Times Headline on Dead Sea tablet casts doubt on lucidity of Times editors

by Kurt Schulzke on August 5, 2008

Strange but true.  The Times of London last month (see headline below) announced,”The death and resurrection of Christ has been called into question by a radical new interpretation of a tablet found on the eastern bank of the Dead Sea.” Huh?  This “radical new interpretation” is neither radical nor new but it is a comedic non sequitur.

The logic (actually, illogic) behind the headline goes like this:

[A] three-foot stone tablet [discovered near the Dead Sea and purported to be 2,000 years old] appears to refer to a Messiah who rises from the grave three days after his death - even though it was written decades before the birth of Jesus . . .

Israel Knohl, a biblical studies professor at the Hebrew University of Jerusalem, argued yesterday that line 80 of the text revealed Gabriel telling an historic Jewish rebel named Simon, who was killed by the Romans four years before the birth of Christ: “In three days you shall live, I, Gabriel, command you.”

Professor Knohl contends that the tablet proves that messianic followers possessed the paradigm of their leader rising from the grave before Jesus was born. . .

. . . and, therefore, Jesus of Nazareth or His followers just made it look like Jesus rose on the third day.  Right.

{ 2 comments… read them below or add one }

TxBluesMan 08.05.08 at 12:00 pm

Actually the correct term is Jesus the Nazirite - the town of Nazareth wasn’t established until well after the reported death of Jesus, with settlement after the First Jewish War (c. 70 A.D.).

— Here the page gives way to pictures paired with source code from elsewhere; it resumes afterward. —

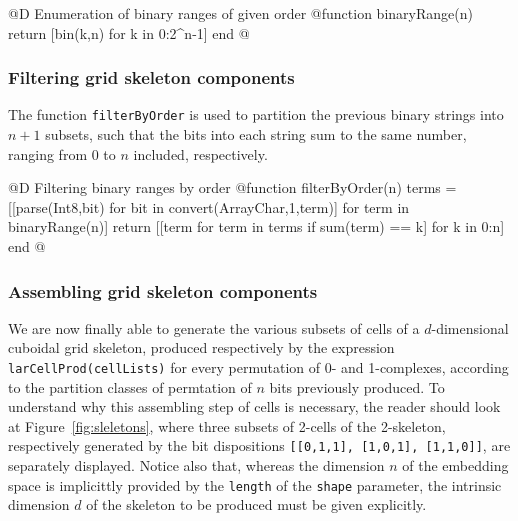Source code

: @D Enumeration of binary ranges of given order
@{function binaryRange(n)
	return [bin(k,n) for k in 0:2^n-1]
end
@}



\subsubsection{Filtering grid skeleton components}
\label{sec:filterByOrder}

The function \texttt{filterByOrder} is used to partition the previous binary strings into $n+1$ subsets, such that the bits into each string sum to the same number, ranging from 0 to $n$ included, respectively.

@D Filtering binary ranges by order
@{function filterByOrder(n)
	terms = [[parse(Int8,bit) for bit in convert(Array{Char,1},term)] for term in binaryRange(n)]
	return [[term for term in terms if sum(term) == k] for k in 0:n]
end
@}




\subsubsection{Assembling grid skeleton components}
\label{sec:assembly}

We are now finally able to generate the various subsets of cells of a $d$-dimensional cuboidal grid skeleton, produced respectively by the expression \texttt{larCellProd(cellLists)} for every permutation of 0- and 1-complexes, according to the partition classes of permtation of $n$ bits previously produced. To understand why this assembling step of cells is necessary, the reader should look at Figure~\ref{fig:sleletons}, where three subsets of 2-cells of the 2-skeleton, respectively generated by the bit dispositions \texttt{[[0,1,1], [1,0,1], [1,1,0]]}, are separately displayed.
Notice also that, whereas the dimension $n$ of the embedding space is implicittly provided by the \texttt{length} of the \texttt{shape} parameter, the intrinsic dimension $d$ of the skeleton to be produced must be given explicitly.

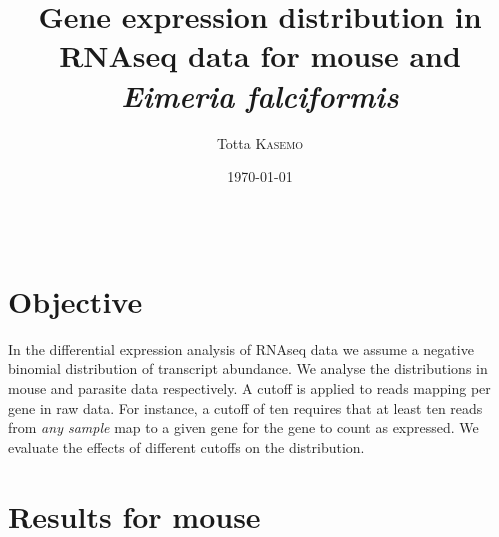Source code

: \documentclass{article}
\title{Gene expression distribution in RNAseq data for mouse and \textit{Eimeria falciformis}} %
\author{Totta \textsc{Kasemo}} %
\date{\today} %
\begin{document}
\maketitle %

\begin{center}
\begin{tabular}{l r}
\end{tabular}
\end{center}



\section{Objective}

In the differential expression analysis of RNAseq data we assume a
negative binomial distribution of transcript abundance. We analyse the
distributions in mouse and parasite data respectively. A cutoff is
applied to reads mapping per gene in raw data. For instance, a cutoff
of ten requires that at least ten reads from \textit{any sample} map
to a given gene for the gene to count as expressed. We evaluate the
effects of different cutoffs on the distribution.



\section{Results for mouse}
\end{document}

Nazirites were a Jewish sect that took special vows of abstention from wine, not cutting the hair, and not approaching dead bodies. The abstention period ends with the Nazirite being immersed in water, and it is a known fact that John the Baptist was a Nazirite (see Luke 1:15).

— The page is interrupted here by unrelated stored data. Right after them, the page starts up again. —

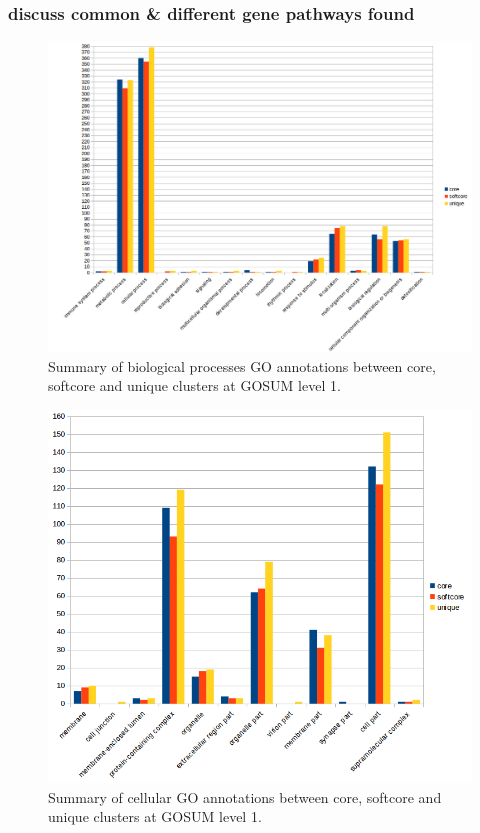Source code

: \documentclass[12pt]{article}
\begin{document}
\subsubsection*{discuss common \& different gene pathways found}

\begin{figure} 
\includegraphics[scale=.6]{3Aug18_cluster-investigation/figures/Gambi-gosum1-bio-graph.png} 
\caption{Summary of biological processes GO annotations between core, softcore and unique clusters at GOSUM level 1.} 
\label{fig:}
\end{figure} 
\FloatBarrier

\begin{figure} 
\includegraphics[scale=.8]{3Aug18_cluster-investigation/figures/Gambi-gosum1-cell-graph.png} 
\caption{Summary of cellular GO annotations between core, softcore and unique clusters at GOSUM level 1.} 
\label{fig:}
\end{figure} 
\FloatBarrier
\end{document}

Jesus of Nazareth is from a mis-translation from the Hebrew and Greek.

I’m not commenting on the correctness or error of the main point of the article.

Gravitas 08.05.08 at 12:21 pm

Are these scholars unaware that the Book of Isaiah prophesies specifics about the Messiah, i.e., Christ, and that the oldest copy of that Old Testament document has been radiocarbon dated to approximately 200 BC? In other words, it was written or transcribed before the life of Christ.

The term that applies is prophecy. Garbled in the tablet, perhaps by time and memory, but containing elements of accuracy, like many of the Apocrypha. Messianic prophetic traditions are well documented among Jews before the time of Christ; this is just a variation on the theme. More than one Messiah (”Anointed One”) was anticipated — Messiah ben David, who we would understand to be Christ, and Messiah ben Joseph, who would be of the tribe of Joseph (Ephraim or Manasseh’s descendants are named in some traditions.

That oldest Isaiah text was also found near the Dead Sea, in the caves of Qumran, probably within sight of the tablet mentioned. Its discovery and subsequent pre-Christian dating upset all sorts of Biblical scholarship.